Problem to solve: Where the string "anti" shows up in a line of the records, copy that line.

Extracted data:
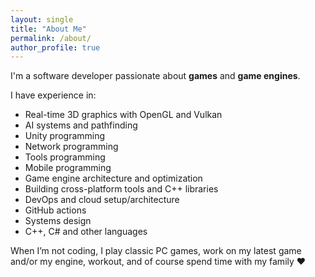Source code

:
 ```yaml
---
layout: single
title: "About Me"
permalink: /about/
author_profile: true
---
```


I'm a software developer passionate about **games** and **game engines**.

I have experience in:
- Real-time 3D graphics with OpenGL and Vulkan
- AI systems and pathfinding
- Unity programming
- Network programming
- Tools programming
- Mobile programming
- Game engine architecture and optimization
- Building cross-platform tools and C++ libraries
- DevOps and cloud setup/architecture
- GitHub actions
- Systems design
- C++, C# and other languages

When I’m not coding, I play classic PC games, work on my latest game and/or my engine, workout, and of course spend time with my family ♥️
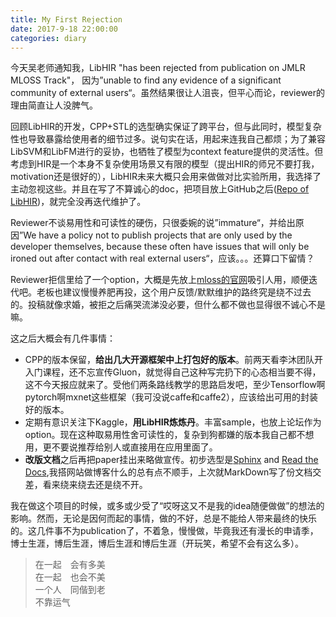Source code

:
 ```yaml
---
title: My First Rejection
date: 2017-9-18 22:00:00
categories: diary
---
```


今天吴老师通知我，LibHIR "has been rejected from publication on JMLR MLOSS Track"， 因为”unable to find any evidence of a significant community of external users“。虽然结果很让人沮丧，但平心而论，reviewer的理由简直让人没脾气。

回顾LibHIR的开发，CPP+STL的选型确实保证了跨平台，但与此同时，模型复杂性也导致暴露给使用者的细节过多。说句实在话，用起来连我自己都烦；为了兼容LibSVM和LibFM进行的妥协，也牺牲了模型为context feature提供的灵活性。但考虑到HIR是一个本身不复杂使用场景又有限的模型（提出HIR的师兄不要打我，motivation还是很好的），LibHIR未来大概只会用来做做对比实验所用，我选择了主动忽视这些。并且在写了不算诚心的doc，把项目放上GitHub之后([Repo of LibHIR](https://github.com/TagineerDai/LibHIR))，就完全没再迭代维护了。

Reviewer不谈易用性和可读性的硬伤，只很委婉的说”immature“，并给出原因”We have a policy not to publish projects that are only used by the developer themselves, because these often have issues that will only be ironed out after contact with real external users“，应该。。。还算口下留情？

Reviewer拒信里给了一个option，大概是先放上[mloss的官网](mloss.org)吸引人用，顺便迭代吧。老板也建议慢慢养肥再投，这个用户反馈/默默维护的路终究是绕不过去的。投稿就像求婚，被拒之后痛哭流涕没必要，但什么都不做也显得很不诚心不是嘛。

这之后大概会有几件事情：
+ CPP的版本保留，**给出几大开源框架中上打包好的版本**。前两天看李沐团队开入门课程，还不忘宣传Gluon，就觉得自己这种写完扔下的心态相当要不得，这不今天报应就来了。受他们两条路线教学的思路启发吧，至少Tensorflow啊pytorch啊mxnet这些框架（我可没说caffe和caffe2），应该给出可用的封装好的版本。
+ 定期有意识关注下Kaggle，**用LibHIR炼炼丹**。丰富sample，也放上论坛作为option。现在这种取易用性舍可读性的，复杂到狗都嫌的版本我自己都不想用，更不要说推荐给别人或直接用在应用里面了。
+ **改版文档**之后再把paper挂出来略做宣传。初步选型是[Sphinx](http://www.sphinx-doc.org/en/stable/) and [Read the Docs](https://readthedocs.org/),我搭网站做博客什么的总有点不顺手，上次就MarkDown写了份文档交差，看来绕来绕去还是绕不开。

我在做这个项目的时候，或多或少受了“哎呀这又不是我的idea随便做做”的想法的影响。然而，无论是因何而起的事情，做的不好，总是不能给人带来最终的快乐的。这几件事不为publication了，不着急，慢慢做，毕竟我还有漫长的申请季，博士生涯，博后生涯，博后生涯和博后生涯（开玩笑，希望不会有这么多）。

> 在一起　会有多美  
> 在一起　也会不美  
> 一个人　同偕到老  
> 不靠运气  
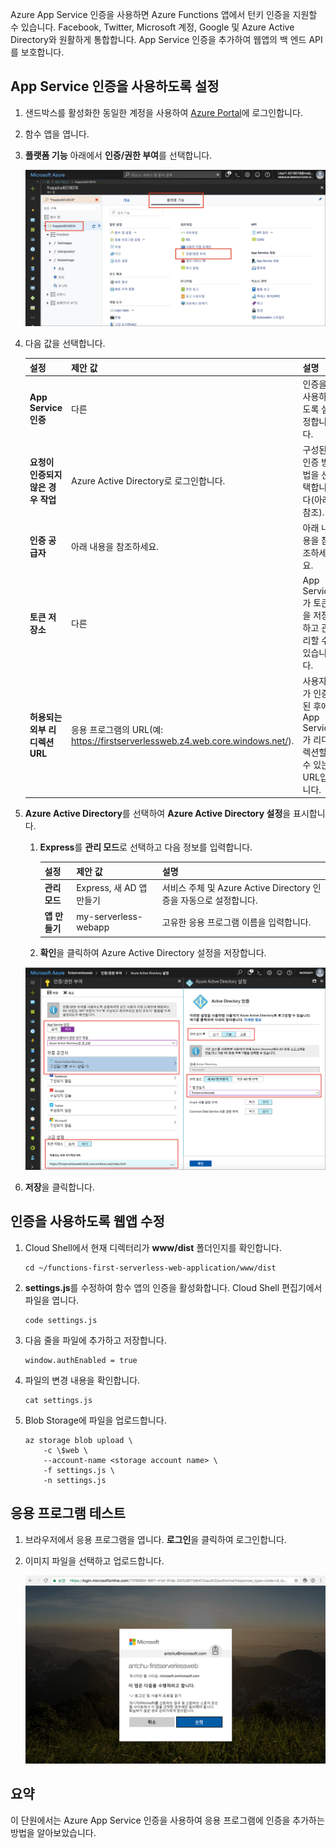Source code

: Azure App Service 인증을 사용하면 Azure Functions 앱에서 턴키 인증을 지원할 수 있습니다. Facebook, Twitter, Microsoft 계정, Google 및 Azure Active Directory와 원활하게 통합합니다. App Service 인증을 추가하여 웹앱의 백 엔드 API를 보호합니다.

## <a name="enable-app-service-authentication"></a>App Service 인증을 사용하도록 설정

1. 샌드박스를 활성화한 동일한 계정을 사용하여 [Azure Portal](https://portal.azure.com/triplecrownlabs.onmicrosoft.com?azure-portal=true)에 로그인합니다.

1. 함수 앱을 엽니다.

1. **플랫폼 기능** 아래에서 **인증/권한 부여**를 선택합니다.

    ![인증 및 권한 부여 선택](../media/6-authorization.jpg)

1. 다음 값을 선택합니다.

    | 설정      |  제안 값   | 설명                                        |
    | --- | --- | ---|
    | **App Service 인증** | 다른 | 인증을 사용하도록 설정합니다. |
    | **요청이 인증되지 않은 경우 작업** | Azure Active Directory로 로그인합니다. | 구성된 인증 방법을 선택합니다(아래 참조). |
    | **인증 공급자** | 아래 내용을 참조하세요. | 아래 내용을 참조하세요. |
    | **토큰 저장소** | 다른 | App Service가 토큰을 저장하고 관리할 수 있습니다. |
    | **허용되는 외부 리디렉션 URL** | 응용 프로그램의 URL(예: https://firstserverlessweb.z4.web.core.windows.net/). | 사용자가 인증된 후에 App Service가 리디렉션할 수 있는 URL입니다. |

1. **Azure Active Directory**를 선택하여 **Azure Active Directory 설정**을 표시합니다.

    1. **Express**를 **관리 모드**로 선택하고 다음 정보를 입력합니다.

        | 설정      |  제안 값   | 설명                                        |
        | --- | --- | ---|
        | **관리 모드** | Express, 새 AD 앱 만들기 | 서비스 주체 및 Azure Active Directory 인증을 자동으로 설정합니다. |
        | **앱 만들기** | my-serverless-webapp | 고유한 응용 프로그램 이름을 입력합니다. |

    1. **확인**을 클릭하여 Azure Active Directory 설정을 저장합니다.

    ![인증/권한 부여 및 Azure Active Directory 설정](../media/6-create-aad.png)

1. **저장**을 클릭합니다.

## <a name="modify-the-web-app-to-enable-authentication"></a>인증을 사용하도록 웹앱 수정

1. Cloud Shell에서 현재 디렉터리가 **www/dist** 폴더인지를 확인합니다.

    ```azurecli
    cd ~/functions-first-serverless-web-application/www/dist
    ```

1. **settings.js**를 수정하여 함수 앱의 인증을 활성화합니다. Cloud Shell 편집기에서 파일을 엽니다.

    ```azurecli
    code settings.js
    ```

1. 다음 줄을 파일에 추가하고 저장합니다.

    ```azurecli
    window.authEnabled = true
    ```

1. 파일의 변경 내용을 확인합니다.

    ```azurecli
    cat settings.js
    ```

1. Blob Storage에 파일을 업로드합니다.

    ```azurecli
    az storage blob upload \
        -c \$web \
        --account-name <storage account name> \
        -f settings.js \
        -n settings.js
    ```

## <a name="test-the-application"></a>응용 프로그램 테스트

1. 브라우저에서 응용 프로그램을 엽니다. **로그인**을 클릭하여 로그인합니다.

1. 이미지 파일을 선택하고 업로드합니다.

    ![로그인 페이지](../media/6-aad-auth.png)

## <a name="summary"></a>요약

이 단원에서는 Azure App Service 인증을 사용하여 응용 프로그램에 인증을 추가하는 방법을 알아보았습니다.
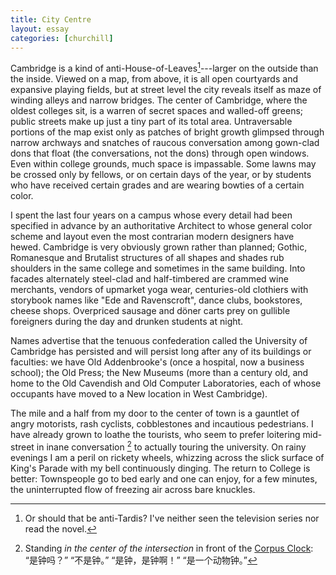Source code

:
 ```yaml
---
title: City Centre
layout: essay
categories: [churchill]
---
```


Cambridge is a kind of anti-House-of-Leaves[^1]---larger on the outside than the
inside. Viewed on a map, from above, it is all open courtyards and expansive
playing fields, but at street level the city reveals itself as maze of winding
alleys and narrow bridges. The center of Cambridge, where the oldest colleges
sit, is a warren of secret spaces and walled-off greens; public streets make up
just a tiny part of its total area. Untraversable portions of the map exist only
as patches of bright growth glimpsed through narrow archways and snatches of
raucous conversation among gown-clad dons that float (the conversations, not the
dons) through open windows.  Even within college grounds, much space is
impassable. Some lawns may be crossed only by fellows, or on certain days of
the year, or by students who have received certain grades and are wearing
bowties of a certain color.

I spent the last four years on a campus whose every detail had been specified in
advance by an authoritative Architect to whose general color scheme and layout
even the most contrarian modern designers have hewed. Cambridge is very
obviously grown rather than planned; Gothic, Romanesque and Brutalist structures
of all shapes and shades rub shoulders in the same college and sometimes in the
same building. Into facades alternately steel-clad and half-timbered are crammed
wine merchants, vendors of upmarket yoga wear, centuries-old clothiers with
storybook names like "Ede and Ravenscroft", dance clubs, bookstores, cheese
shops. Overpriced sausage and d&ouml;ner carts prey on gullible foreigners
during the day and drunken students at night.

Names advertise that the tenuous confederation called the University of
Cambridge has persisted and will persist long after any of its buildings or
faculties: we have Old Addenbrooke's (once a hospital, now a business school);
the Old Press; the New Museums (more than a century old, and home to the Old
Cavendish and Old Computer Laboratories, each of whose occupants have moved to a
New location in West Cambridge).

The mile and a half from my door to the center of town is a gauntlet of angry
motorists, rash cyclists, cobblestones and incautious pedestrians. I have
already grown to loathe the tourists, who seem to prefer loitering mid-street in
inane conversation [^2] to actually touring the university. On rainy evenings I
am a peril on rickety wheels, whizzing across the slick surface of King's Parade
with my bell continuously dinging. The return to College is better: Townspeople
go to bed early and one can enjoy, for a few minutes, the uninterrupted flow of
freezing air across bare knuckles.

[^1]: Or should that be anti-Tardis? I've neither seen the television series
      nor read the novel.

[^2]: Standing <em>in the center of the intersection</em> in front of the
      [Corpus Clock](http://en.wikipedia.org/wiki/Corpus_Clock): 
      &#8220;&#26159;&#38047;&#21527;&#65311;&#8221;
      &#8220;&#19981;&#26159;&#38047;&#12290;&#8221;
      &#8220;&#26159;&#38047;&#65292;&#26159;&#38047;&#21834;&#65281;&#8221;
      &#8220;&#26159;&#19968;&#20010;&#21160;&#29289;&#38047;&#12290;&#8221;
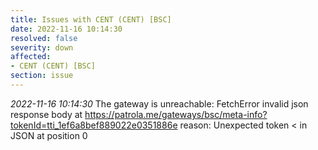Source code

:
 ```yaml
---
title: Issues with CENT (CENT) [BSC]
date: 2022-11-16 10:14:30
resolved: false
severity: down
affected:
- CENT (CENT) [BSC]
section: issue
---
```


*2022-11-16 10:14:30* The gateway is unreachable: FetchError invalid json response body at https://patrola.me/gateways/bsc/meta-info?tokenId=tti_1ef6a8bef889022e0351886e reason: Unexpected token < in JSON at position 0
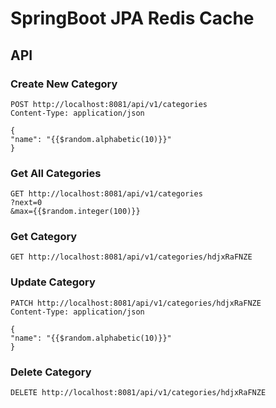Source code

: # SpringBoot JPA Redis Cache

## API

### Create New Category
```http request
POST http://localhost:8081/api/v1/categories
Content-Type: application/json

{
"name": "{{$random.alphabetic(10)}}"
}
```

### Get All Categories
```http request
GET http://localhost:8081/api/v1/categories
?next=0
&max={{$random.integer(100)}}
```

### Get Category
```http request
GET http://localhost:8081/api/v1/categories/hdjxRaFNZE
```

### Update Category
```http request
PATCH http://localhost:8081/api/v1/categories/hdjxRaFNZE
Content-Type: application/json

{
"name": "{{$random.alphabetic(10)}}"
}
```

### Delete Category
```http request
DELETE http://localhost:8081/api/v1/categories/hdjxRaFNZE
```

Answer area:
Cambridge is a kind of anti-House-of-Leaves[^1]---larger on the outside than the
[^1]: Or should that be anti-Tardis? I've neither seen the television series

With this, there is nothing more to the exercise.